PyDev of the Week: Lisa Roach

This week we welcome Lisa Roach as our PyDev of the Week! Lisa is one of the authors of PEP 526 – Syntax for Variable Annotations which is a part of Python 3.6. You can check out which FOSS projects Lisa is interested in over on Github. Let’s take a few moments to get you know Lisa better!

Can you tell us a little about yourself (hobbies, education, etc):

I’m originally from Cleveland, Ohio, and I went to Ohio University. After graduation in 2014 I moved to Silicon Valley and took a job with Cisco, where I do some interesting work with networking devices and Python. Right now I focus on developing Python applications that can run on containers on top of our routers and switches. The applications usually do some form of automation for the device, although my last project I did custom RIB table injections. For fun, I enjoy hiking and cycling on weekends, and I like to relax after work with some video games. My go to right now is Fallout 4.

Why did you start using Python?

I started using Python because it is the most widely supported language for developing against network devices, which I do for my job. A lot of networking backend code is written in C, but building applications to run on top of or automate network devices is often done in Python.

What other programming languages do you know and which is your favorite?

I learned C++ in college, and during my internships I worked in C#. For about the past year and a half I have been working as a Python developer, and it has quickly become my favorite language!

What projects are you working on now?

I’ve been contributing to the CPython backend, although I still have a lot to learn there. I am also starting to contribute to a really cool project called ExaBGP, which is a Python based BGP “swiss-army knife”. Right now ExaBGP has no FIB manipulation capabilities, so I am looking to add a way to inject the BGP routes into the Linux FIB table. Anyone who is interested in a Python based BGP implementation should definitely check it out!

Which Python libraries are your favorite (core or 3rd party)?

I think the Python collections module is pretty awesome, and under used (by myself included!). For third party I really like Scapy, it’s fun to play with generating and sending packets, or at least it’s fun for me :). I especially like the ability to create, add, and remove labels, which has helped with my understanding of MPLS and Segment Routing.

Where do you see Python going as a programming language?

I think Python is going to continue to grow in popularity in the realms of data science and networking, which will encourage the development of Python libraries that focus on those areas. Additionally, in Python 3.6 the impressive work done on, as well as various speed and memory enhancements, will hopefully encourage Python 2 users that switching to Python 3 is worth the risk. Something I would love to see in the future is mobile support for Python, so I am keeping a close eye on the Beeware project.

What is your take on the current market for Python programmers?

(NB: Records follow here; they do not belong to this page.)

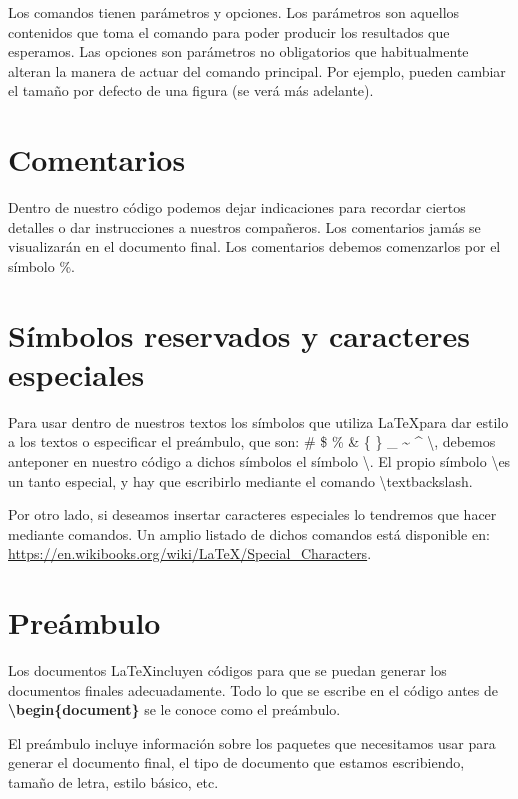 \documentclass[12pt]{book} %
\begin{document}
Los comandos tienen parámetros y opciones. Los parámetros son aquellos contenidos que toma el comando para poder producir los resultados que esperamos. Las opciones son parámetros no obligatorios que habitualmente alteran la manera de actuar del comando principal. Por ejemplo, pueden cambiar el tamaño por defecto de una figura (se verá más adelante).

\section{Comentarios} %

Dentro de nuestro código podemos dejar indicaciones para recordar ciertos detalles o dar instrucciones a nuestros compañeros. Los comentarios jamás se visualizarán en el documento final. Los comentarios debemos comenzarlos por el símbolo \%.

\section{Símbolos reservados y caracteres especiales}

Para usar dentro de nuestros textos los símbolos que utiliza \LaTeX para dar estilo a los textos o especificar el preámbulo, que son: \# \$ \% \& \{ \} \_ \~{} \^{} \textbackslash, debemos anteponer en nuestro código a dichos símbolos el símbolo \textbackslash. El propio símbolo \textbackslash es un tanto especial, y hay que escribirlo mediante el comando \textbackslash textbackslash.

Por otro lado, si deseamos insertar caracteres especiales lo tendremos que hacer mediante comandos. Un amplio listado de dichos comandos está disponible en: \url{https://en.wikibooks.org/wiki/LaTeX/Special_Characters}. 

\section{Preámbulo}

Los documentos \LaTeX incluyen códigos para que se puedan generar los documentos finales adecuadamente.  Todo lo que se escribe en el código antes de \textbf{\textbackslash begin\{document\}} se le conoce como el preámbulo.

El preámbulo incluye información sobre los paquetes que necesitamos usar para generar el documento final, el tipo de documento que estamos escribiendo, tamaño de letra, estilo básico, etc.
\end{document}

The market for Python programmers is growing. I’ve been hearing of more and more companies that have their software completely developed in Python, so Python developers with any variety of programming experience (frontend, backend, data manipulation, etc) can find roles. Even if a company isn’t mostly a Python shop, Python has worked its way into so many software systems, acting as the glue between applications, that its usefulness as a skill is only growing.

Is there anything else you’d like to say?

I want to say thank you to Mike for including me on PyDev of the Week, and thank you to Python community as a whole for being such a warm and welcoming place. I encourage anyone who is interested in getting more involved in the community to get involved by attending PyCon and your local Python meetups!

Thanks so much for doing the interview!